Wednesday, January 08, 2014

The Strange Attraction of Political Alienation: "Silent Running"

Back when I was "out there" in the office working world, twenty-some years ago, "Silent Running" by Mike and the Mechanics was playing on the radio all the time. I felt then that being forced to listen to the radio constantly while trying to concentrate on office work was a version of water torture, and I tuned out the repetitious songs as much as possible. I'm pretty certain I'd feel the same way now. So this one got a bad rap. I've become more open-minded since then. Not being forced to listen to a song over and over again helps one to be more objective about it. (But certain Billy Joel songs, like "Honesty," are eternally ruined for me.)

So when I heard "Silent Running" in the store a couple of weeks ago, I got curious: What in the world is that song about, anyway? Now we have the Interwebs (unavailable twenty-some years ago), so I was able to find out.

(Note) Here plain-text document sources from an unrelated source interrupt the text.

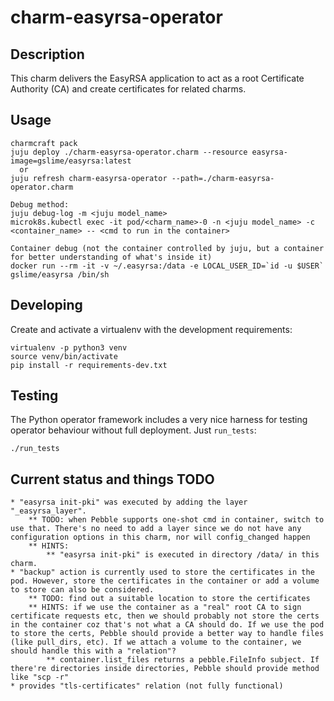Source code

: # charm-easyrsa-operator

## Description

This charm delivers the EasyRSA application to act as a root Certificate Authority (CA) and create certificates for related charms.

## Usage

    charmcraft pack
    juju deploy ./charm-easyrsa-operator.charm --resource easyrsa-image=gslime/easyrsa:latest
      or
    juju refresh charm-easyrsa-operator --path=./charm-easyrsa-operator.charm

    Debug method:
    juju debug-log -m <juju model_name>
    microk8s.kubectl exec -it pod/<charm_name>-0 -n <juju model_name> -c <container_name> -- <cmd to run in the container>

    Container debug (not the container controlled by juju, but a container for better understanding of what's inside it)
    docker run --rm -it -v ~/.easyrsa:/data -e LOCAL_USER_ID=`id -u $USER` gslime/easyrsa /bin/sh

## Developing

Create and activate a virtualenv with the development requirements:

    virtualenv -p python3 venv
    source venv/bin/activate
    pip install -r requirements-dev.txt

## Testing

The Python operator framework includes a very nice harness for testing
operator behaviour without full deployment. Just `run_tests`:

    ./run_tests

## Current status and things TODO

    * "easyrsa init-pki" was executed by adding the layer "_easyrsa_layer".
        ** TODO: when Pebble supports one-shot cmd in container, switch to use that. There's no need to add a layer since we do not have any configuration options in this charm, nor will config_changed happen
        ** HINTS:
            ** "easyrsa init-pki" is executed in directory /data/ in this charm.
    * "backup" action is currently used to store the certificates in the pod. However, store the certificates in the container or add a volume to store can also be considered.
        ** TODO: find out a suitable location to store the certificates
        ** HINTS: if we use the container as a "real" root CA to sign certificate requests etc, then we should probably not store the certs in the container coz that's not what a CA should do. If we use the pod to store the certs, Pebble should provide a better way to handle files (like pull_dirs, etc). If we attach a volume to the container, we should handle this with a "relation"?
            ** container.list_files returns a pebble.FileInfo subject. If there're directories inside directories, Pebble should provide method like "scp -r"
    * provides "tls-certificates" relation (not fully functional)
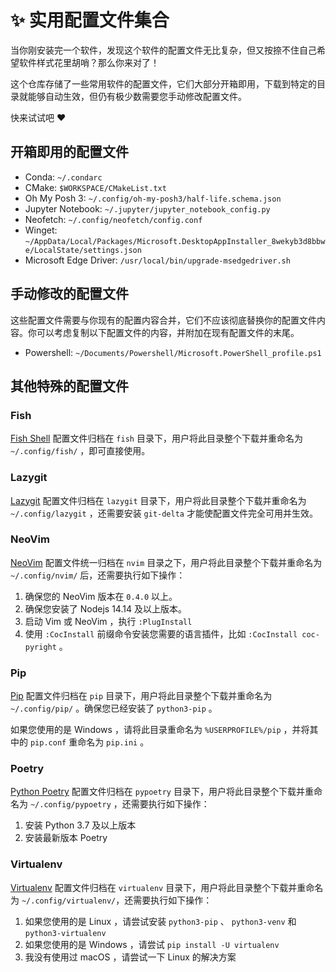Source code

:# :sparkles: 实用配置文件集合

当你刚安装完一个软件，发现这个软件的配置文件无比复杂，但又按捺不住自己希望软件样式花里胡哨？那么你来对了！

这个仓库存储了一些常用软件的配置文件，它们大部分开箱即用，下载到特定的目录就能够自动生效，但仍有极少数需要您手动修改配置文件。

快来试试吧 :heart:

## 开箱即用的配置文件

- Conda: `~/.condarc`
- CMake: `$WORKSPACE/CMakeList.txt`
- Oh My Posh 3: `~/.config/oh-my-posh3/half-life.schema.json`
- Jupyter Notebook: `~/.jupyter/jupyter_notebook_config.py`
- Neofetch: `~/.config/neofetch/config.conf`
- Winget: `~/AppData/Local/Packages/Microsoft.DesktopAppInstaller_8wekyb3d8bbwe/LocalState/settings.json`
- Microsoft Edge Driver: `/usr/local/bin/upgrade-msedgedriver.sh`

## 手动修改的配置文件

这些配置文件需要与你现有的配置内容合并，它们不应该彻底替换你的配置文件内容。你可以考虑复制以下配置文件的内容，并附加在现有配置文件的末尾。

- Powershell: `~/Documents/Powershell/Microsoft.PowerShell_profile.ps1`

## 其他特殊的配置文件

### Fish

[Fish Shell](https://fishshell.com/) 配置文件归档在 `fish` 目录下，用户将此目录整个下载并重命名为 `~/.config/fish/` ，即可直接使用。

### Lazygit

[Lazygit](https://github.com/jesseduffield/lazygit) 配置文件归档在 `lazygit` 目录下，用户将此目录整个下载并重命名为 `~/.config/lazygit` ，还需要安装 `git-delta` 才能使配置文件完全可用并生效。

### NeoVim

[NeoVim](https://neovim.io/) 配置文件统一归档在 `nvim` 目录之下，用户将此目录整个下载并重命名为 `~/.config/nvim/` 后，还需要执行如下操作：

1. 确保您的 NeoVim 版本在 `0.4.0` 以上。
2. 确保您安装了 Nodejs 14.14 及以上版本。
3. 启动 Vim 或 NeoVim ，执行 `:PlugInstall`
4. 使用 `:CocInstall` 前缀命令安装您需要的语言插件，比如 `:CocInstall coc-pyright` 。

### Pip

[Pip](https://pip.pypa.io/en/stable/) 配置文件归档在 `pip` 目录下，用户将此目录整个下载并重命名为 `~/.config/pip/` 。确保您已经安装了 `python3-pip` 。

如果您使用的是 Windows ，请将此目录重命名为 `%USERPROFILE%/pip` ，并将其中的 `pip.conf` 重命名为 `pip.ini` 。

### Poetry

[Python Poetry](https://python-poetry.org/) 配置文件归档在 `pypoetry` 目录下，用户将此目录整个下载并重命名为 `~/.config/pypoetry` ，还需要执行如下操作：

1. 安装 Python 3.7 及以上版本
2. 安装最新版本 Poetry

### Virtualenv

[Virtualenv](https://virtualenv.pypa.io/en/latest/) 配置文件归档在 `virtualenv` 目录下，用户将此目录整个下载并重命名为 `~/.config/virtualenv/`，还需要执行如下操作：

1. 如果您使用的是 Linux ，请尝试安装 `python3-pip` 、 `python3-venv` 和 `python3-virtualenv`
2. 如果您使用的是 Windows ，请尝试 `pip install -U virtualenv`
3. 我没有使用过 macOS ，请尝试一下 Linux 的解决方案
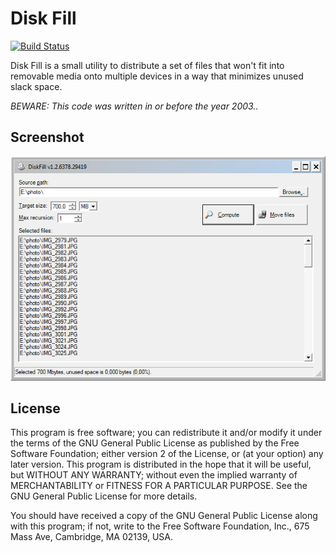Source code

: ﻿# Disk Fill
[![Build Status](https://travis-ci.org/Mashi/diskfill.svg?branch=master)](https://travis-ci.org/Mashi/diskfill)

Disk Fill is a small utility to distribute a set of files that won't fit into removable media onto multiple devices in a way that minimizes unused slack space.

*BEWARE: This code was written in or before the year 2003..*

## Screenshot

![Screenshot of DiskFil](screenshot.png)

## License

This program is free software; you can redistribute it and/or modify it under the terms of the GNU General Public License as published by the Free Software Foundation; either version 2 of the License, or (at your option) any later version.
This program is distributed in the hope that it will be useful, but WITHOUT ANY WARRANTY; without even the implied warranty of MERCHANTABILITY or FITNESS FOR A PARTICULAR PURPOSE. See the GNU General Public License for more details.

You should have received a copy of the GNU General Public License along with this program; if not, write to the Free Software Foundation, Inc., 675 Mass Ave, Cambridge, MA 02139, USA.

According to La Wik, the songwriter said that the lyric:
is about a guy who's traveled light-years away, out in space somewhere, and he's ahead in time. Therefore he knows what's going to happen to his wife and kids back home, on Earth. And he's trying to get the message to them to say what's going to happen, the kind of anarchy, the breakdown of society, to tell them to be prepared.
In 2013, the lyric has something eerily evocative about it:
Take the children and yourself
And hide out in the cellar
By now the fighting will be close at hand
Don't believe the church and state
And everything they tell you
Believe in me, I'm with the high command
Can you hear me, can you hear me running?
Can you hear me running, can you hear me calling you?
Can you hear me, can you hear me running?
Can you hear me running, can you hear me calling you?
There's a gun and ammunition
Just inside the doorway
Use it only in emergency
Better you should pray to God
The Father and the Spirit
Will guide you and protect from up here.
Can you hear me, can you hear me running?
Can you hear me running, can you hear me calling you?
Can you hear me, can you hear me running?
Can you hear me running, can you hear me calling you?
Swear allegiance to the flag
Whatever flag they offer
Never hint at what you really feel
Teach the children quietly
For some day sons and daughters
Will rise up and fight while we stood still.
I have little doubt that Mike Rutherford conceived these lyrics in terms of the Evil Republicans (or, in England, the Evil Thatcherians). There is a hint in the "swear allegiance to the flag" line. I realize I'm jumping to conclusions here--assuming that Mike Rutherford was not a Tory. But I think that's a safe guess. It was, after all, 1985, when all the artists were a-twitter (before Twitter) about the Power of the Right. Nonetheless, there's something refreshing about the gun and ammunition. It is interesting to see that the rebel spirit in 1985 did not always take the form of hating guns.  It's difficult to imagine any lefty in 2013 counseling the use of a gun even in an emergency, such as when one's home is attacked by an anarchic mob.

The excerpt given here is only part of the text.